The woman in the lead of this procession was Lieutenant Cairn Kinchler, and as she got off her horse, she shouted to the first person she saw coming from the manor house, “I need to see Oskar von Vorkel and Hilde Eigenblade! Fetch them at once!” Her voice was so filled with authority, that the servant quickly bolted into the house and found the two people in question with great haste. Bundling up against the cold, Hilde and her brother hurried out to see what was going on.
Cairn’s face was ruddy with the long ride through inclement weather. She wasn’t breathless, exactly, but Oskar could tell that she was excited, or perhaps agitated.
“Deckler killed himself.” Cairn said, without any other introduction.
Hilde was shocked, but managed to ask, “How?” Oskar stood beside his sister, his mouth hanging open in surprise.
Cairn wiped her nose, and said, “He managed to get a knife, not a very large one, but enough to slash his wrists. He bled out long before he was discovered.”
Now it was Hilde’s turn to stand wordlessly, as Oskar asked, “And what of my father? Does this change anything?”
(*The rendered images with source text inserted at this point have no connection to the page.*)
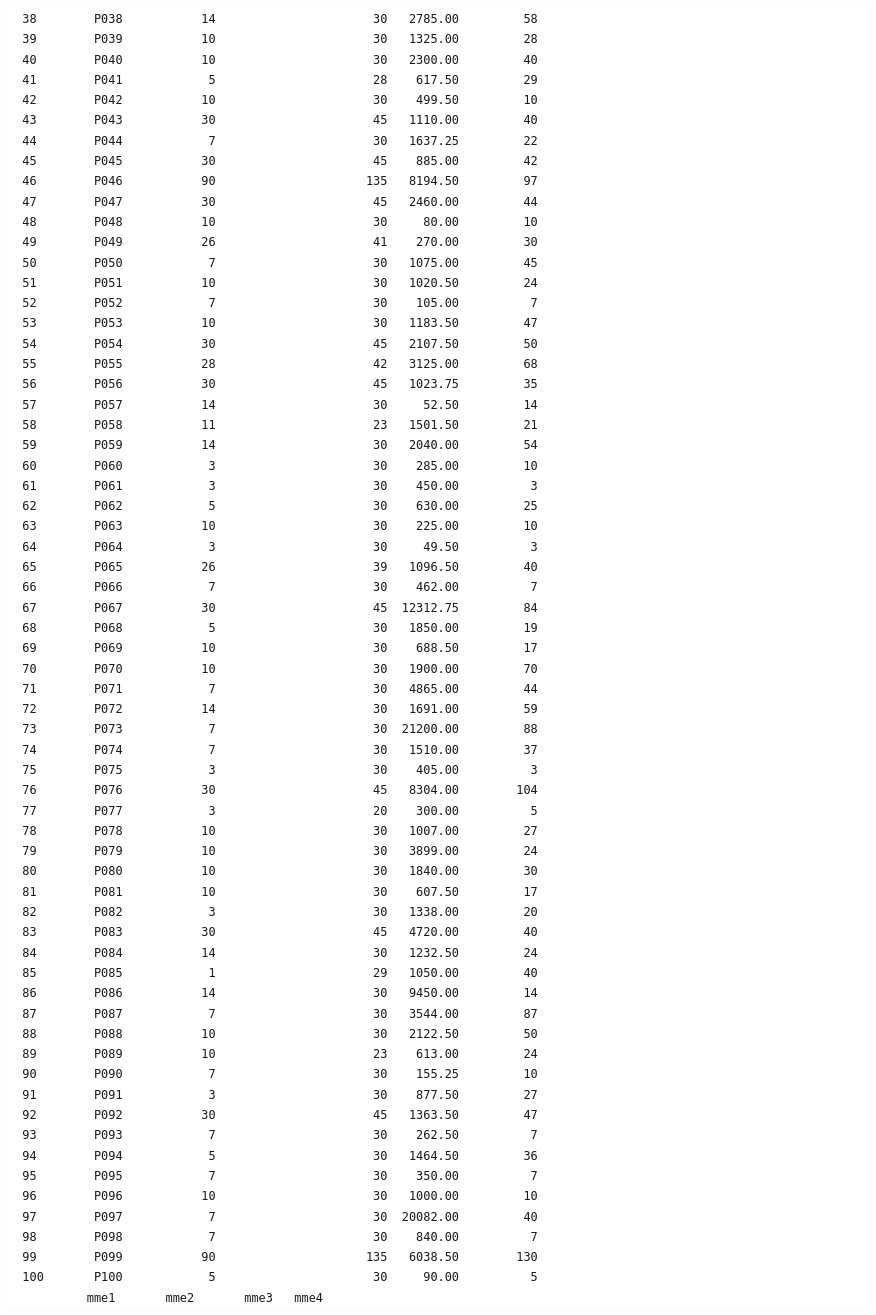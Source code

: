       38        P038           14                      30   2785.00         58
      39        P039           10                      30   1325.00         28
      40        P040           10                      30   2300.00         40
      41        P041            5                      28    617.50         29
      42        P042           10                      30    499.50         10
      43        P043           30                      45   1110.00         40
      44        P044            7                      30   1637.25         22
      45        P045           30                      45    885.00         42
      46        P046           90                     135   8194.50         97
      47        P047           30                      45   2460.00         44
      48        P048           10                      30     80.00         10
      49        P049           26                      41    270.00         30
      50        P050            7                      30   1075.00         45
      51        P051           10                      30   1020.50         24
      52        P052            7                      30    105.00          7
      53        P053           10                      30   1183.50         47
      54        P054           30                      45   2107.50         50
      55        P055           28                      42   3125.00         68
      56        P056           30                      45   1023.75         35
      57        P057           14                      30     52.50         14
      58        P058           11                      23   1501.50         21
      59        P059           14                      30   2040.00         54
      60        P060            3                      30    285.00         10
      61        P061            3                      30    450.00          3
      62        P062            5                      30    630.00         25
      63        P063           10                      30    225.00         10
      64        P064            3                      30     49.50          3
      65        P065           26                      39   1096.50         40
      66        P066            7                      30    462.00          7
      67        P067           30                      45  12312.75         84
      68        P068            5                      30   1850.00         19
      69        P069           10                      30    688.50         17
      70        P070           10                      30   1900.00         70
      71        P071            7                      30   4865.00         44
      72        P072           14                      30   1691.00         59
      73        P073            7                      30  21200.00         88
      74        P074            7                      30   1510.00         37
      75        P075            3                      30    405.00          3
      76        P076           30                      45   8304.00        104
      77        P077            3                      20    300.00          5
      78        P078           10                      30   1007.00         27
      79        P079           10                      30   3899.00         24
      80        P080           10                      30   1840.00         30
      81        P081           10                      30    607.50         17
      82        P082            3                      30   1338.00         20
      83        P083           30                      45   4720.00         40
      84        P084           14                      30   1232.50         24
      85        P085            1                      29   1050.00         40
      86        P086           14                      30   9450.00         14
      87        P087            7                      30   3544.00         87
      88        P088           10                      30   2122.50         50
      89        P089           10                      23    613.00         24
      90        P090            7                      30    155.25         10
      91        P091            3                      30    877.50         27
      92        P092           30                      45   1363.50         47
      93        P093            7                      30    262.50          7
      94        P094            5                      30   1464.50         36
      95        P095            7                      30    350.00          7
      96        P096           10                      30   1000.00         10
      97        P097            7                      30  20082.00         40
      98        P098            7                      30    840.00          7
      99        P099           90                     135   6038.50        130
      100       P100            5                      30     90.00          5
               mme1       mme2       mme3   mme4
“Not one bit.” Answered Cairn. “We have everything of any use that Deckler knew, he merely escaped being executed.” She sniffled in the cold, and added, “Your father has upset a good many people, you know. I am going to Vorkelburg next, to oversee the security for him. I wanted to tell you about Deckler first.”
With that, the lieutenant swung back up into her saddle, and asked, “Has your father decided on a course of action?”
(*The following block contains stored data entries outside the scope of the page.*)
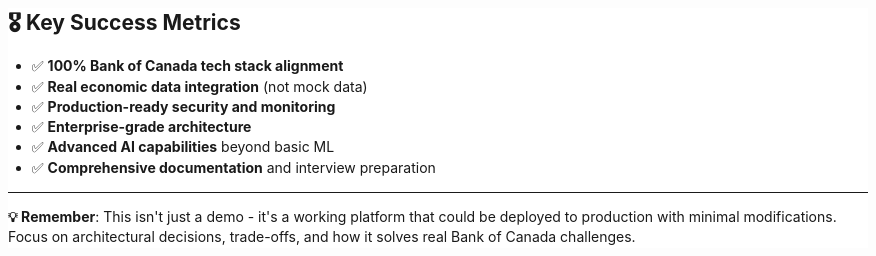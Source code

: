 
## 🎖️ Key Success Metrics

- ✅ **100% Bank of Canada tech stack alignment**
- ✅ **Real economic data integration** (not mock data)
- ✅ **Production-ready security and monitoring**
- ✅ **Enterprise-grade architecture** 
- ✅ **Advanced AI capabilities** beyond basic ML
- ✅ **Comprehensive documentation** and interview preparation

---

**💡 Remember**: This isn't just a demo - it's a working platform that could be deployed to production with minimal modifications. Focus on architectural decisions, trade-offs, and how it solves real Bank of Canada challenges.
Hilde and Oskar shook their heads, and Oskar said, “I don’t know, but his attorney is up at the citadel, too.”
“I figured as much.” Said Cairn, and as she led the soldiers away from the house, she called out, “I’ll call on him next, then!” and with that, they rode up to the castle.
Unsure what to do with the news of Deckler’s suicide, Hilde and Oskar went back inside to get themselves properly dressed. After dinner, they would both head up to Vorkelburg and see if they could gauge what was happening with their father. Aggrylia looked at them both curiously, but she didn’t ask what the lieutenant with the large detachment of Judicial Corps troops had wanted. Unlike the barrier that had stood between her and Jandle regarding her husband, this was still territory that was off limits to her. For now, at least.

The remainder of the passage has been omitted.